The news could have been better. Because wing prices rose an average of nine percent in the period in comparison to the prior year, the actual number of chicken wing dishes sold declined by five percent.

More importantly, GuestMetrics data points to a dramatic shift in the chicken wing category: boneless wings are gaining in popularity.

“There is a fairly rapid shift taking place within the chicken wing category as boneless chicken wings take significant share of the category at the expense of bone-in chicken wings,” says GuestMetrics v.p. Peter Reidhead, “While boneless chicken wings’ share of sales for the overall chicken wing category was seven percent in 2011, it expanded to 13 percent in 2012, and was around 16 percent during the first quarter of 2013.” By GuestMetrics reckoning, while boneless chicken wings grew sales more than 65 percent in the first quarter of 2013 compared to the same period from the prior year, bone-in chicken wing sales contracted more than three percent. That nets out to an overall growth rate of four percent for the chicken wing category.
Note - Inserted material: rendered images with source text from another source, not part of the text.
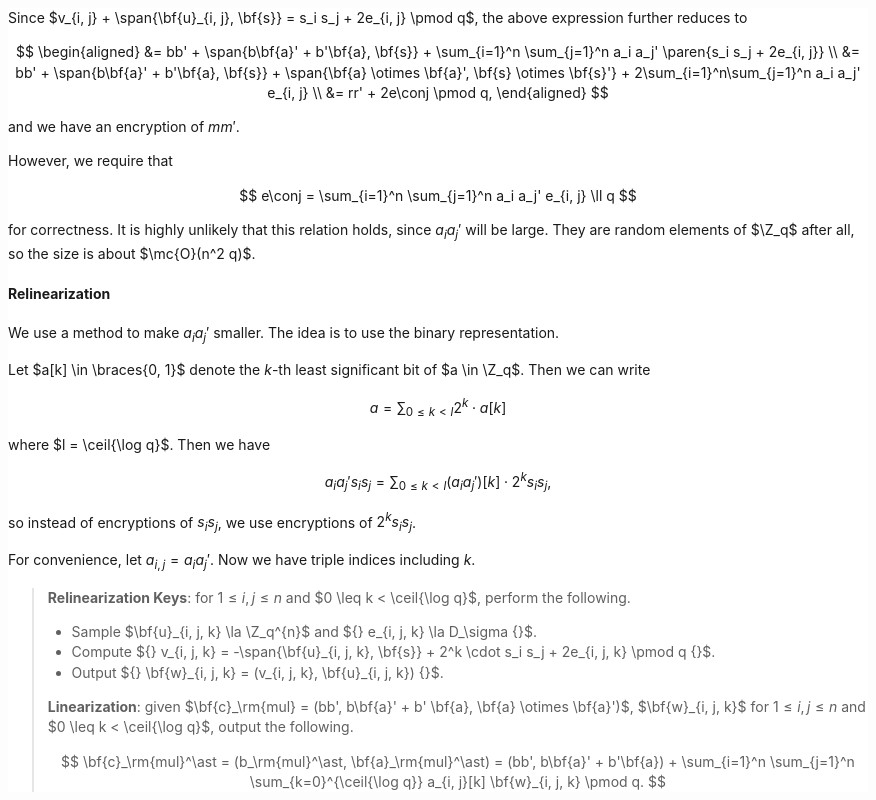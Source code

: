 Since $v_{i, j} + \span{\bf{u}_{i, j}, \bf{s}} = s_i s_j + 2e_{i, j} \pmod q$, the above expression further reduces to

$$
\begin{aligned}
&= bb' + \span{b\bf{a}' + b'\bf{a}, \bf{s}} + \sum_{i=1}^n \sum_{j=1}^n a_i a_j' \paren{s_i s_j + 2e_{i, j}} \\
&= bb' + \span{b\bf{a}' + b'\bf{a}, \bf{s}} + \span{\bf{a} \otimes \bf{a}', \bf{s} \otimes \bf{s}'} + 2\sum_{i=1}^n\sum_{j=1}^n a_i a_j' e_{i, j} \\
&= rr' + 2e\conj \pmod q,
\end{aligned}
$$

and we have an encryption of $mm'$.

However, we require that

$$
e\conj = \sum_{i=1}^n \sum_{j=1}^n a_i a_j' e_{i, j} \ll q
$$

for correctness. It is highly unlikely that this relation holds, since $a_i a_j'$ will be large. They are random elements of $\Z_q$ after all, so the size is about $\mc{O}(n^2 q)$.

#### Relinearization

We use a method to make $a_i a_j'$ smaller. The idea is to use the binary representation.

Let $a[k] \in \braces{0, 1}$ denote the $k$-th least significant bit of $a \in \Z_q$. Then we can write

$$
a = \sum_{0\leq k<l} 2^k \cdot a[k]
$$

where $l = \ceil{\log q}$. Then we have

$$
a_i a_j' s_i s_j = \sum_{0\leq k <l} (a_i a_j')[k] \cdot 2^k s_i s_j,
$$

so instead of encryptions of $s_i s_j$, we use encryptions of $2^k s_i s_j$.

For convenience, let $a_{i, j} = a_i a_j'$. Now we have triple indices including $k$.

> **Relinearization Keys**: for $1 \leq i, j \leq n$ and $0 \leq k < \ceil{\log q}$, perform the following.
> - Sample $\bf{u}_{i, j, k} \la \Z_q^{n}$ and ${} e_{i, j, k} \la D_\sigma {}$.
> - Compute ${} v_{i, j, k} = -\span{\bf{u}_{i, j, k}, \bf{s}} + 2^k \cdot s_i s_j + 2e_{i, j, k} \pmod q {}$.
> - Output ${} \bf{w}_{i, j, k} = (v_{i, j, k}, \bf{u}_{i, j, k}) {}$.
> 
> **Linearization**: given $\bf{c}_\rm{mul} = (bb', b\bf{a}' + b' \bf{a}, \bf{a} \otimes \bf{a}')$, $\bf{w}_{i, j, k}$ for $1 \leq i, j \leq n$ and $0 \leq k < \ceil{\log q}$, output the following.
> 
> $$
> \bf{c}_\rm{mul}^\ast = (b_\rm{mul}^\ast, \bf{a}_\rm{mul}^\ast) = (bb', b\bf{a}' + b'\bf{a}) + \sum_{i=1}^n \sum_{j=1}^n \sum_{k=0}^{\ceil{\log q}} a_{i, j}[k] \bf{w}_{i, j, k} \pmod q.
> $$


[^1]: A homomorphism is a *confused name changer*. It can map different elements to the same name.
[^2]: The columns $\bf{a}_i$ are chosen random, so $A$ is invertible with high probability.
[^3]: Noise: $N \ra N^2 \ra N^4 \ra \cdots \ra N^{2^L}$.
[^4]: This is how $\bf{s}$ is chosen in practice.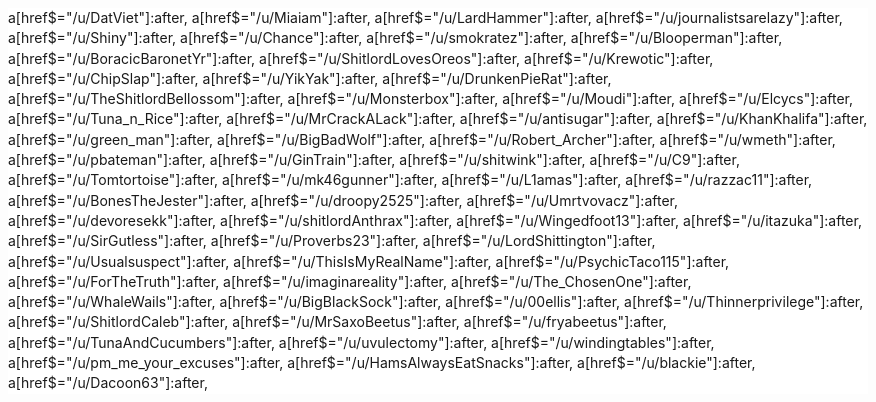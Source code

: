 a[href$="/u/DatViet"]:after,
a[href$="/u/Miaiam"]:after,
a[href$="/u/LardHammer"]:after,
a[href$="/u/journalistsarelazy"]:after,
a[href$="/u/Shiny"]:after,
a[href$="/u/Chance"]:after,
a[href$="/u/smokratez"]:after,
a[href$="/u/Blooperman"]:after,
a[href$="/u/BoracicBaronetYr"]:after,
a[href$="/u/ShitlordLovesOreos"]:after,
a[href$="/u/Krewotic"]:after,
a[href$="/u/ChipSlap"]:after,
a[href$="/u/YikYak"]:after,
a[href$="/u/DrunkenPieRat"]:after,
a[href$="/u/TheShitlordBellossom"]:after,
a[href$="/u/Monsterbox"]:after,
a[href$="/u/Moudi"]:after,
a[href$="/u/Elcycs"]:after,
a[href$="/u/Tuna_n_Rice"]:after,
a[href$="/u/MrCrackALack"]:after,
a[href$="/u/antisugar"]:after,
a[href$="/u/KhanKhalifa"]:after,
a[href$="/u/green_man"]:after,
a[href$="/u/BigBadWolf"]:after,
a[href$="/u/Robert_Archer"]:after,
a[href$="/u/wmeth"]:after,
a[href$="/u/pbateman"]:after,
a[href$="/u/GinTrain"]:after,
a[href$="/u/shitwink"]:after,
a[href$="/u/C9"]:after,
a[href$="/u/Tomtortoise"]:after,
a[href$="/u/mk46gunner"]:after,
a[href$="/u/L1amas"]:after,
a[href$="/u/razzac11"]:after,
a[href$="/u/BonesTheJester"]:after,
a[href$="/u/droopy2525"]:after,
a[href$="/u/Umrtvovacz"]:after,
a[href$="/u/devoresekk"]:after,
a[href$="/u/shitlordAnthrax"]:after,
a[href$="/u/Wingedfoot13"]:after,
a[href$="/u/itazuka"]:after,
a[href$="/u/SirGutless"]:after,
a[href$="/u/Proverbs23"]:after,
a[href$="/u/LordShittington"]:after,
a[href$="/u/Usualsuspect"]:after,
a[href$="/u/ThisIsMyRealName"]:after,
a[href$="/u/PsychicTaco115"]:after,
a[href$="/u/ForTheTruth"]:after,
a[href$="/u/imaginareality"]:after,
a[href$="/u/The_ChosenOne"]:after,
a[href$="/u/WhaleWails"]:after,
a[href$="/u/BigBlackSock"]:after,
a[href$="/u/00ellis"]:after,
a[href$="/u/Thinnerprivilege"]:after,
a[href$="/u/ShitlordCaleb"]:after,
a[href$="/u/MrSaxoBeetus"]:after,
a[href$="/u/fryabeetus"]:after,
a[href$="/u/TunaAndCucumbers"]:after,
a[href$="/u/uvulectomy"]:after,
a[href$="/u/windingtables"]:after,
a[href$="/u/pm_me_your_excuses"]:after,
a[href$="/u/HamsAlwaysEatSnacks"]:after,
a[href$="/u/blackie"]:after,
a[href$="/u/Dacoon63"]:after,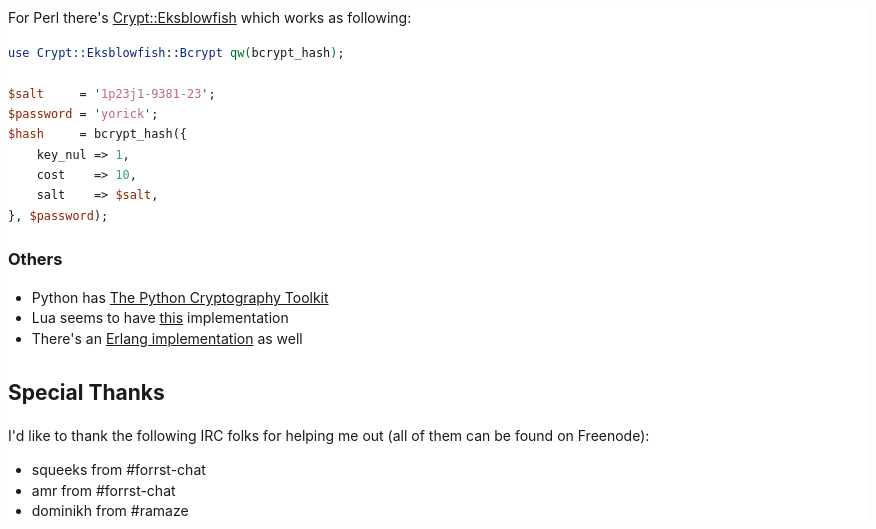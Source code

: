 For Perl there's [Crypt::Eksblowfish][perl bcrypt] which works as following:

```perl
use Crypt::Eksblowfish::Bcrypt qw(bcrypt_hash);

$salt     = '1p23j1-9381-23';
$password = 'yorick';
$hash     = bcrypt_hash({
    key_nul => 1,
    cost    => 10,
    salt    => $salt,
}, $password);
```

### Others 

* Python has [The Python Cryptography Toolkit][pycrypto]
* Lua seems to have [this][lua bcrypt] implementation
* There's an [Erlang implementation][erlang bcrypt] as well

## Special Thanks

I'd like to thank the following IRC folks for helping me out (all of them can be found 
on Freenode):

* squeeks from #forrst-chat
* amr from #forrst-chat
* dominikh from #ramaze

[sha wikipedia]: http://en.wikipedia.org/wiki/SHA-1
[moore's law]: https://secure.wikimedia.org/wikipedia/en/wiki/Moore's_law
[blowfish]: http://en.wikipedia.org/wiki/Blowfish_(cipher)
[php crypt]: http://nl3.php.net/manual/en/function.crypt.php
[perl bcrypt]: http://search.cpan.org/dist/Crypt-Eksblowfish/
[pycrypto]: https://github.com/dlitz/pycrypto
[lua bcrypt]: https://github.com/silentbicycle/lua-bcrypt
[erlang bcrypt]: https://github.com/skarab/erlang-bcrypt
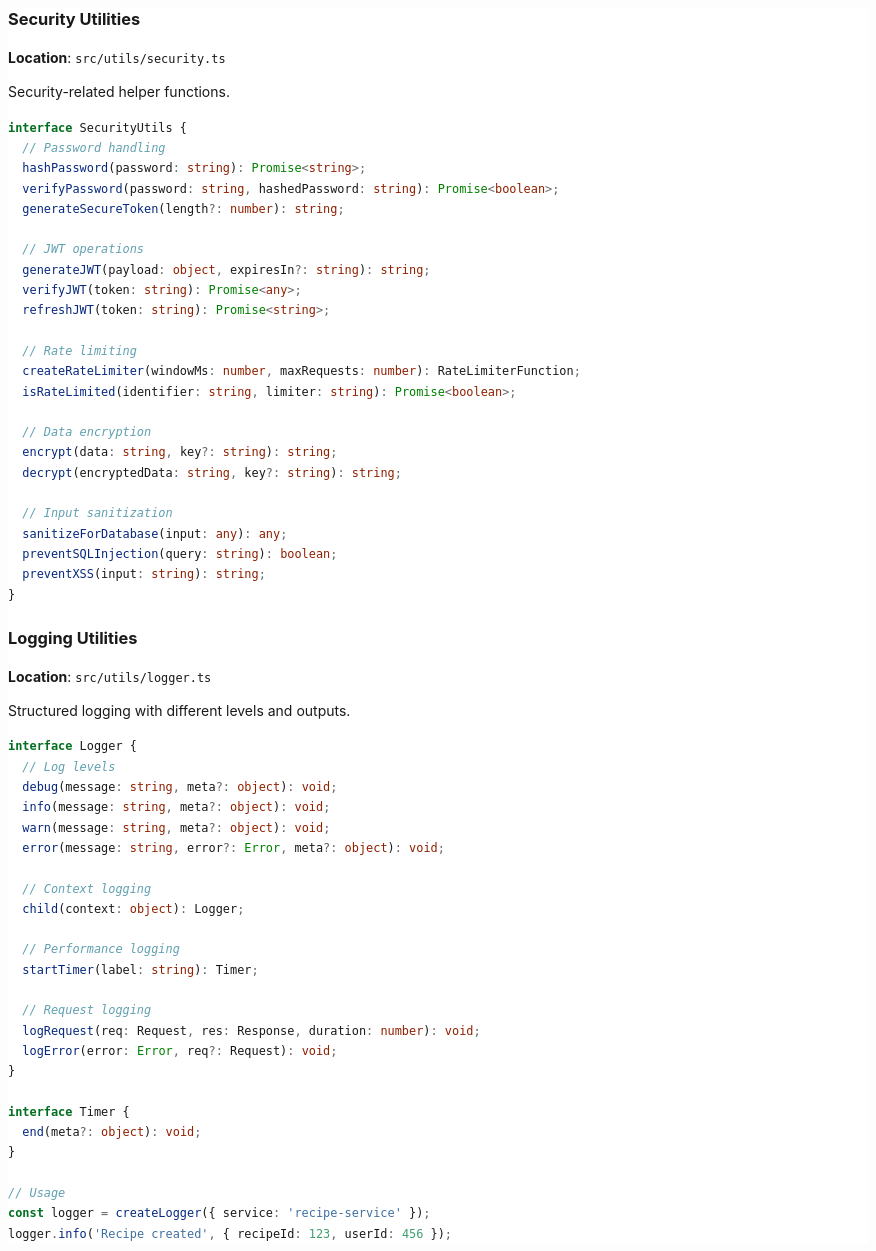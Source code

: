 ### Security Utilities

**Location**: `src/utils/security.ts`

Security-related helper functions.

```typescript
interface SecurityUtils {
  // Password handling
  hashPassword(password: string): Promise<string>;
  verifyPassword(password: string, hashedPassword: string): Promise<boolean>;
  generateSecureToken(length?: number): string;
  
  // JWT operations
  generateJWT(payload: object, expiresIn?: string): string;
  verifyJWT(token: string): Promise<any>;
  refreshJWT(token: string): Promise<string>;
  
  // Rate limiting
  createRateLimiter(windowMs: number, maxRequests: number): RateLimiterFunction;
  isRateLimited(identifier: string, limiter: string): Promise<boolean>;
  
  // Data encryption
  encrypt(data: string, key?: string): string;
  decrypt(encryptedData: string, key?: string): string;
  
  // Input sanitization
  sanitizeForDatabase(input: any): any;
  preventSQLInjection(query: string): boolean;
  preventXSS(input: string): string;
}
```

### Logging Utilities

**Location**: `src/utils/logger.ts`

Structured logging with different levels and outputs.

```typescript
interface Logger {
  // Log levels
  debug(message: string, meta?: object): void;
  info(message: string, meta?: object): void;
  warn(message: string, meta?: object): void;
  error(message: string, error?: Error, meta?: object): void;
  
  // Context logging
  child(context: object): Logger;
  
  // Performance logging
  startTimer(label: string): Timer;
  
  // Request logging
  logRequest(req: Request, res: Response, duration: number): void;
  logError(error: Error, req?: Request): void;
}

interface Timer {
  end(meta?: object): void;
}

// Usage
const logger = createLogger({ service: 'recipe-service' });
logger.info('Recipe created', { recipeId: 123, userId: 456 });

```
All the back-and-forth in the wing segment managed to produce expanded margins for operators.

“Interestingly, while chicken wing wholesale prices peaked in January of this year and have since come down about 40 percent, chicken wing pricing in our on-premise universe continued to rise materially during the first three months of 2013, suggesting pricing in on-premise is lagged by at least a couple months from bulk pricing,” says Pecoriello.

The company’s POS data show that average menu prices for chicken wings, which peaked in March, have returned to normal. Average chicken wing prices this year were $4.32 in January, $4.57 in February and $4.64 in March, retreating to $4.32 in April. Let’s hope it’s business as usual in the chicken wing segment going forward, and that the improved margins of late remain in place.